Ada satu kisah menarik lain datang dari Enang salah satu ajudan Lopa. Ia mengatakan, pernah suatu hari Loppa ingin menghadiri salah satu kegiatan besar.
Namun saat itu, ia lupa membawa sepatu dan kaus kaki karena hanya memakai sandal. Lopa kemudian meminjam sepatu dan kaus kaki milik Enang untuk pergi ke acara tersebut.
Kehebatan Lopa lainnya adalah saat era Presiden Habibie, ia didukung untuk menjadi anggota Komnas HAM RI tahun 1999. Namun saat lengser dari jabatan itu, diketahui beliau memiliki masalah kesehatan di jantungnya. Padahal saat menjabat Jaksa Agung, Lopa sedang mengusut 7 masalah korupsi besar.
Tanggal 28 Juni 2001, Lopa beserta Istri melaksanakan Umrah pada 26 Juni setelah sebelumnya serah terima jabatan dengan Kedubes RI untuk Saudi. Tanggal 29 Juni, Lopa terganggu fisiknya dan esoknya beliau dilarikan ke Rumah sakit jam 13.00 waktu setempat setelah mual- mual hebat.
Pada malam harinya di Istana Negara, sebelum mendapat kabar bahwa Lopa akan meninggal, Gus Dur menangis semalaman dan mengurung diri di kamar.

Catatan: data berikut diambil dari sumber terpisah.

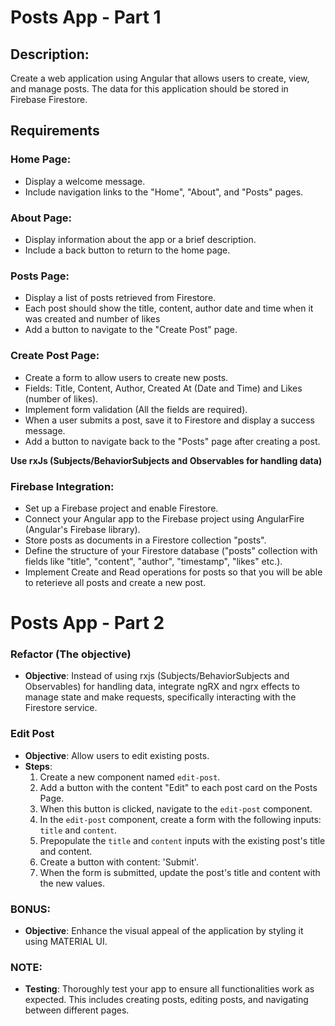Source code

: # Posts App - Part 1

## Description:

Create a web application using Angular that allows users to create, view, and manage posts. The data for this application should be stored in Firebase Firestore.

## Requirements

### Home Page:

- Display a welcome message.
- Include navigation links to the "Home", "About", and "Posts" pages.

### About Page:

- Display information about the app or a brief description.
- Include a back button to return to the home page.

### Posts Page:

- Display a list of posts retrieved from Firestore.
- Each post should show the title, content, author date and time when it was created and number of likes
- Add a button to navigate to the "Create Post" page.

### Create Post Page:

- Create a form to allow users to create new posts.
- Fields: Title, Content, Author, Created At (Date and Time) and Likes (number of likes).
- Implement form validation (All the fields are required).
- When a user submits a post, save it to Firestore and display a success message.
- Add a button to navigate back to the "Posts" page after creating a post.

**Use rxJs (Subjects/BehaviorSubjects and Observables for handling data)**

### Firebase Integration:

- Set up a Firebase project and enable Firestore.
- Connect your Angular app to the Firebase project using AngularFire (Angular's Firebase library).
- Store posts as documents in a Firestore collection "posts".
- Define the structure of your Firestore database ("posts" collection with fields like "title", "content", "author", "timestamp", "likes" etc.).
- Implement Create and Read operations for posts so that you will be able to reterieve all posts and create a new post.

# Posts App - Part 2

### Refactor (The objective)

- **Objective**: Instead of using rxjs (Subjects/BehaviorSubjects and Observables) for handling data, integrate ngRX and ngrx effects to manage state and make requests, specifically interacting with the Firestore service.

### Edit Post

- **Objective**: Allow users to edit existing posts.
- **Steps**:
  1. Create a new component named `edit-post`.
  2. Add a button with the content "Edit" to each post card on the Posts Page.
  3. When this button is clicked, navigate to the `edit-post` component.
  4. In the `edit-post` component, create a form with the following inputs: `title` and `content`.
  5. Prepopulate the `title` and `content` inputs with the existing post's title and content.
  6. Create a button with content: 'Submit'.
  7. When the form is submitted, update the post's title and content with the new values.

### BONUS:

- **Objective**: Enhance the visual appeal of the application by styling it using MATERIAL UI.

### NOTE:

- **Testing**: Thoroughly test your app to ensure all functionalities work as expected. This includes creating posts, editing posts, and navigating between different pages.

Tidak ada yang tahu sebabnya, termasuk anak-anaknya.
Gusdur kemudian berucap: “Malam ini, salah satu tiang langit bumi Indonesia telah runtuh,” Benar saja pada pukul 11 malam, Istana mendapat kabar dari Saudi bahwa Lopa telah tiada.
Ini menunjukkan kejernihan hati Gus Dur bisa menangkap sebuah kejadian luar biasa yang belum terjadi. Kabar wafatnya Lopa 3 jam lebih awal diterima Gus Dur daripada berita duka tersebut.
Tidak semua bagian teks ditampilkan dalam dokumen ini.